There is also preliminary evidence that maternal diet may affect maternal HM microbiota composition and diversity.89 In a sample of healthy women (n=21), longitudinal samples of maternal HM and 24-hour dietary recalls were obtained at 9 postpartum time points through 6 months postpartum.90 While the milk microbiome was relatively stable over time, maternal diet was linked with relative abundances of several bacterial taxa. Protein intake was positively correlated with the relative abundance of Gemella (rs = 0.46; p = 0.037), saturated fatty acids (rs = −0.59; p = 0.005) and monounsaturated fatty acids (rs = −0.46; p = 0.036) were inversely associated with the relative abundance of Corynebacterium, and total carbohydrates (rs = −0.54; p = 0.011), disaccharides (rs = −0.47; p = 0.031), and lactose (rs = −0.51; p = 0.018) were negatively associated with Firmicutes.90 A larger cross-sectional study of a sample of healthy mothers in the MAMI (MAternal MIcrobes) cohort (n=120) examined associations between two maternal dietary patterns or clusters (cluster I: high intake of plant protein, fiber and carbohydrates; cluster II: high intake of animal protein and lipids). maternal HM microbiota was different by dietary cluster; compared to participants in cluster II, maternal HM from participants in cluster I showed higher relative abundance of Bacteriodetes (p<.001) and Actinobacteria (p=.014) at the phylum level and higher relative abundance of Staphylococcus (p=.036), Lactobacillus (p=.022), and Bifidobacterium (p=.026) at the genus level.91 maternal HM from participants in cluster I also revealed higher bacterial richness and diversity compared to that from participants in cluster II. When examining specific macronutrients, there was also evidence of associations between macronutrients and microbial genera (e.g. Staphylococcus was associated with higher carbohydrates and lower protein intake and Bifidobacterium was associated with higher carbohydrates and polyphenols, which have been proposed to have prebiotic and antimicrobial properties.92

Maternal diet may also alter the HMO composition of maternal HM, which may then modify the maternal HM microbiome and thus the composition of bacteria delivered to the developing infant gut.
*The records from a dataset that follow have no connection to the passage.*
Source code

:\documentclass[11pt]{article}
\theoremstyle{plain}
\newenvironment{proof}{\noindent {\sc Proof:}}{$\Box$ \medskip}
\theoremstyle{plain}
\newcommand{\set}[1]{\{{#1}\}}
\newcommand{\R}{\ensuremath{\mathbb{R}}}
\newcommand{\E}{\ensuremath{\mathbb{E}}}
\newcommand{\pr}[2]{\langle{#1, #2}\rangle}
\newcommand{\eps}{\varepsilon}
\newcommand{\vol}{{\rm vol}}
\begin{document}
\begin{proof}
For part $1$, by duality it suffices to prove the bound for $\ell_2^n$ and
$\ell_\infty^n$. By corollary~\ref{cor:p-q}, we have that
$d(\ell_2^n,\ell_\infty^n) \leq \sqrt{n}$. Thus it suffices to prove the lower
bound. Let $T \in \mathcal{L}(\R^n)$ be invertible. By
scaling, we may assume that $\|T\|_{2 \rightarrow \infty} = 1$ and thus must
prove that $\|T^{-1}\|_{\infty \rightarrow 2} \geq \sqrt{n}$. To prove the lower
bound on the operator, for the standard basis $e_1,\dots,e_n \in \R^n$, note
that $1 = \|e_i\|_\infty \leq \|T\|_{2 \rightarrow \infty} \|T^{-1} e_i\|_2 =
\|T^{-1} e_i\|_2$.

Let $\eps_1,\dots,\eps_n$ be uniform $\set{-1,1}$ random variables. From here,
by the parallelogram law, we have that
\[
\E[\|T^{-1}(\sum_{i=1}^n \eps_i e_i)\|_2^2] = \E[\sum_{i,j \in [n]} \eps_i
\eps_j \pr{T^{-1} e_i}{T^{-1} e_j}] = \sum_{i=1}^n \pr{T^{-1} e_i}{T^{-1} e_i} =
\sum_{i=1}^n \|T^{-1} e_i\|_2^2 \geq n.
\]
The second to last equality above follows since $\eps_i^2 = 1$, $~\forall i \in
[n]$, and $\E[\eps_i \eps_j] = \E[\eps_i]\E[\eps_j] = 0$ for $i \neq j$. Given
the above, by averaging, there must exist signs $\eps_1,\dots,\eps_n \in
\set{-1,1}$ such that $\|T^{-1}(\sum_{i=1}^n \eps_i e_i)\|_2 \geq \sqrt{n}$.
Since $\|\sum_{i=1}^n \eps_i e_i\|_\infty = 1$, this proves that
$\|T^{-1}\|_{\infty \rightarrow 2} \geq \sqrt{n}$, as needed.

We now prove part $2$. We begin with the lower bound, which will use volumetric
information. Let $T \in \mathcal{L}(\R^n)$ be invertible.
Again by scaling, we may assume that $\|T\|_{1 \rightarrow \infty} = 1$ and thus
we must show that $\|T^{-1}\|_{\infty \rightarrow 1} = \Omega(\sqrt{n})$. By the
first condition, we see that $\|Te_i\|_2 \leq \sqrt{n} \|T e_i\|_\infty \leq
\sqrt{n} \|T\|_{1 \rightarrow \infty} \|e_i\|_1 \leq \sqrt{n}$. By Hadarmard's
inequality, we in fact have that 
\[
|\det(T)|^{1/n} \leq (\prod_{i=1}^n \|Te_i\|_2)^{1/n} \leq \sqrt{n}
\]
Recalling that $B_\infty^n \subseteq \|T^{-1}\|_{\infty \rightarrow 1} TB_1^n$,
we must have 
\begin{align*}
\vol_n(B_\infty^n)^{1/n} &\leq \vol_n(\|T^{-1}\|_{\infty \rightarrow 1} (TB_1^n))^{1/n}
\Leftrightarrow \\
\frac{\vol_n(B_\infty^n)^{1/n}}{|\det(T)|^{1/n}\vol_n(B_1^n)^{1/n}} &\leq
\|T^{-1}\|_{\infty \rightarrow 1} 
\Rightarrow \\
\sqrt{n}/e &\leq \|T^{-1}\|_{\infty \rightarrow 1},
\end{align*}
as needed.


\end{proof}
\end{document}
In a single-blinded crossover study of women (n=14),93 the specific type of maternal dietary carbohydrate and energy source intake were associated with variations in HMO concentrations in maternal HM and HM microbiome composition. For example, women ingesting a diet enriched with galactose as an energy source had higher concentrations of HMO-bound fucose in their milk, and this was associated with an increased abundance of fucosidase-producing bacteria in milk.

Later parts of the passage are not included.